• WHAT THE EXERCISE ASKS: Starting at the line that holds "For example, if" and stopping at the line that holds "Suppose $U \subset", restate the records below word for word, with both of those lines included.

• Dataset entries:
______________________________

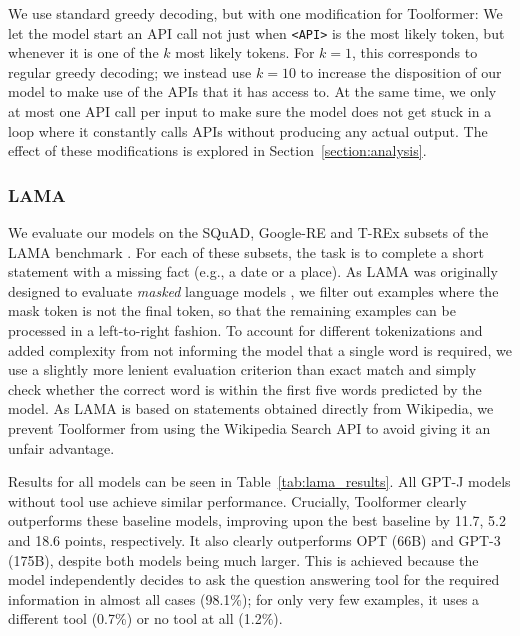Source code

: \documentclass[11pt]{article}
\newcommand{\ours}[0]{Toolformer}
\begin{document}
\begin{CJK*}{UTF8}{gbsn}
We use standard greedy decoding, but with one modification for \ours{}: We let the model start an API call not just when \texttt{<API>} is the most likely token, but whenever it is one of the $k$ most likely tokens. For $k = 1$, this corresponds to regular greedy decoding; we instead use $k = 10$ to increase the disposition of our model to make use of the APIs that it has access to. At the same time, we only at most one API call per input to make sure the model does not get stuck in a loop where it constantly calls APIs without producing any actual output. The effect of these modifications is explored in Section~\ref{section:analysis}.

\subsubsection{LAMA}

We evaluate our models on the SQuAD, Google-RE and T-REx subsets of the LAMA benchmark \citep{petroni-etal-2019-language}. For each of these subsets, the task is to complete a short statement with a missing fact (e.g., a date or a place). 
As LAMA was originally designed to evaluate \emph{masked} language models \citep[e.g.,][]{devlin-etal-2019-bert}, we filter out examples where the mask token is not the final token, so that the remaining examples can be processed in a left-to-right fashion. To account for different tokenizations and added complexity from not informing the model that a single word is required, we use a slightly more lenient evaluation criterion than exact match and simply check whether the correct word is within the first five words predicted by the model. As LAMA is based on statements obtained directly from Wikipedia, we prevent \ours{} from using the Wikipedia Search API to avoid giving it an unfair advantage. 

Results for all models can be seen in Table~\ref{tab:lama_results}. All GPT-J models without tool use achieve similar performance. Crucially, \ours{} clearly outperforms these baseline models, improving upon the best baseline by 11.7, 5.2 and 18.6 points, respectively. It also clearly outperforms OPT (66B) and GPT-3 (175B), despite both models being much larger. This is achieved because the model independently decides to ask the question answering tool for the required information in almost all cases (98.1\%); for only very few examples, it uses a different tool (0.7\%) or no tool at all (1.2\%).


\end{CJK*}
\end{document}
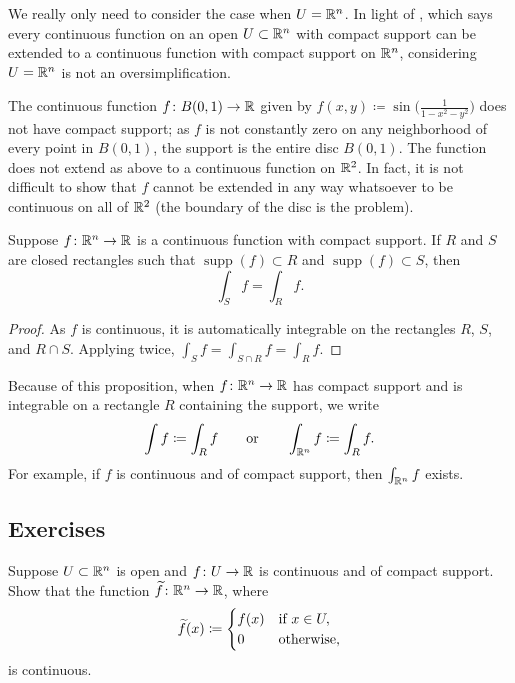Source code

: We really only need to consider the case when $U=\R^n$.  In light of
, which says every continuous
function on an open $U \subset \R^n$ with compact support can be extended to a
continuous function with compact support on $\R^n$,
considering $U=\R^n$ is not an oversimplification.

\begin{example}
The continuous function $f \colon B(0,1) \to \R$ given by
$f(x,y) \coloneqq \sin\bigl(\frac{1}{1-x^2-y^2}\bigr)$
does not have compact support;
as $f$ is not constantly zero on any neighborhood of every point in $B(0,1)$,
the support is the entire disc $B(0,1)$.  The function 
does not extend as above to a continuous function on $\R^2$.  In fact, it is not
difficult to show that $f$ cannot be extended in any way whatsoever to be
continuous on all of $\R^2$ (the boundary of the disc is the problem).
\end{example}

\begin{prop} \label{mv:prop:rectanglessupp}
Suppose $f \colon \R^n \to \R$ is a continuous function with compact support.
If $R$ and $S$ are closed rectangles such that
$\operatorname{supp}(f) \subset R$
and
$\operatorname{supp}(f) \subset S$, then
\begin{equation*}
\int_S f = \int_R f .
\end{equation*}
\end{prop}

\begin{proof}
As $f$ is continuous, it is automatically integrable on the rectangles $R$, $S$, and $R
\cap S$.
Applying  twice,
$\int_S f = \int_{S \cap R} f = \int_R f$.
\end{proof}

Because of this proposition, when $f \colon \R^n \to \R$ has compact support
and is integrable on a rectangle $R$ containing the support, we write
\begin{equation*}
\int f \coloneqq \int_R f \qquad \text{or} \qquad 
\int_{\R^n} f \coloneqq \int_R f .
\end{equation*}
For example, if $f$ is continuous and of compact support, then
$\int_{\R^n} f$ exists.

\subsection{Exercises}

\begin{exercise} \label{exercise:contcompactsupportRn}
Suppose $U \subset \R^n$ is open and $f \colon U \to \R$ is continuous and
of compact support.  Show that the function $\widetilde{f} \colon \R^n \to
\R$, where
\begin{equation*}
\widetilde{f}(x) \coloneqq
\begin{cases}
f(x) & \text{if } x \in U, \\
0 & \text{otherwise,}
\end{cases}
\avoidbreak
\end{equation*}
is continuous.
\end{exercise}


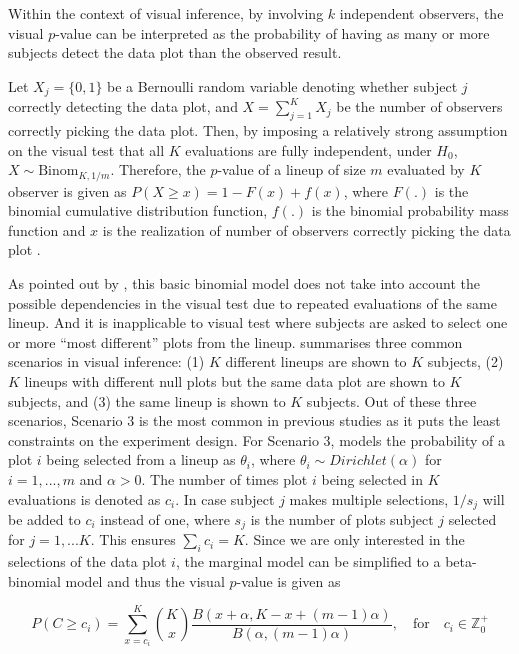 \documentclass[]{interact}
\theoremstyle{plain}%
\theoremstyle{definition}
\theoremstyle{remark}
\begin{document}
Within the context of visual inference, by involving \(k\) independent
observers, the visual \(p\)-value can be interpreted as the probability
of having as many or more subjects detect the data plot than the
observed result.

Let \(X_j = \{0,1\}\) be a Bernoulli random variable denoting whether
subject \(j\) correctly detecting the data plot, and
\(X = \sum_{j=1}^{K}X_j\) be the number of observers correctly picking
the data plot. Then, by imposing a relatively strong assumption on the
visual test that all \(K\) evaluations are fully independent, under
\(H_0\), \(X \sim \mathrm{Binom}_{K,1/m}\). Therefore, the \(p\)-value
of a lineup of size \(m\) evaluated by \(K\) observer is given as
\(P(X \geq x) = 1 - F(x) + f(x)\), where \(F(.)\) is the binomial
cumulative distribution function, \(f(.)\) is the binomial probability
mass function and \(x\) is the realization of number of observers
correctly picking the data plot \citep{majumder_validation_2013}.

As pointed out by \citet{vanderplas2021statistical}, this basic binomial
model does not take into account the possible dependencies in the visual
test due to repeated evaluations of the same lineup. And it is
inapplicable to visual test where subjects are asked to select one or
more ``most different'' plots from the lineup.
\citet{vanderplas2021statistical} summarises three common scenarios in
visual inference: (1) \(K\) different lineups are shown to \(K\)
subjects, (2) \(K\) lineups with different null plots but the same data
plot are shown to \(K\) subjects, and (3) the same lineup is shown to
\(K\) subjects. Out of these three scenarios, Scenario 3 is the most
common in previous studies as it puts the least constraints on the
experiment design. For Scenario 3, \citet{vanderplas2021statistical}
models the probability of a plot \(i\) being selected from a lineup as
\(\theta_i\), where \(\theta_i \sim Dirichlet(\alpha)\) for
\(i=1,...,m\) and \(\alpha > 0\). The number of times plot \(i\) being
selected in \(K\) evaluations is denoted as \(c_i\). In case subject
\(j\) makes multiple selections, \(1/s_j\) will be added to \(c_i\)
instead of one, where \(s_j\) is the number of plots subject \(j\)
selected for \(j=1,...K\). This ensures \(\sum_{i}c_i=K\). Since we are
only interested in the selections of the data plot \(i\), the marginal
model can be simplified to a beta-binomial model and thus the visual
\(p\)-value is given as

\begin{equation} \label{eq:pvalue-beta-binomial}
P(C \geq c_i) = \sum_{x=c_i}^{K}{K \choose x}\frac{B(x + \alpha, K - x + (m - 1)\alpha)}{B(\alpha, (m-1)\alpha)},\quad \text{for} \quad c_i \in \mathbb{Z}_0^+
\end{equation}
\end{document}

______________________________

• RESPONSE TO THIS EXERCISE:
For example, if $f$ is continuous and of compact support, then
$\int_{\R^n} f$ exists.

\subsection{Exercises}

\begin{exercise} \label{exercise:contcompactsupportRn}
Suppose $U \subset \R^n$ is open and $f \colon U \to \R$ is continuous and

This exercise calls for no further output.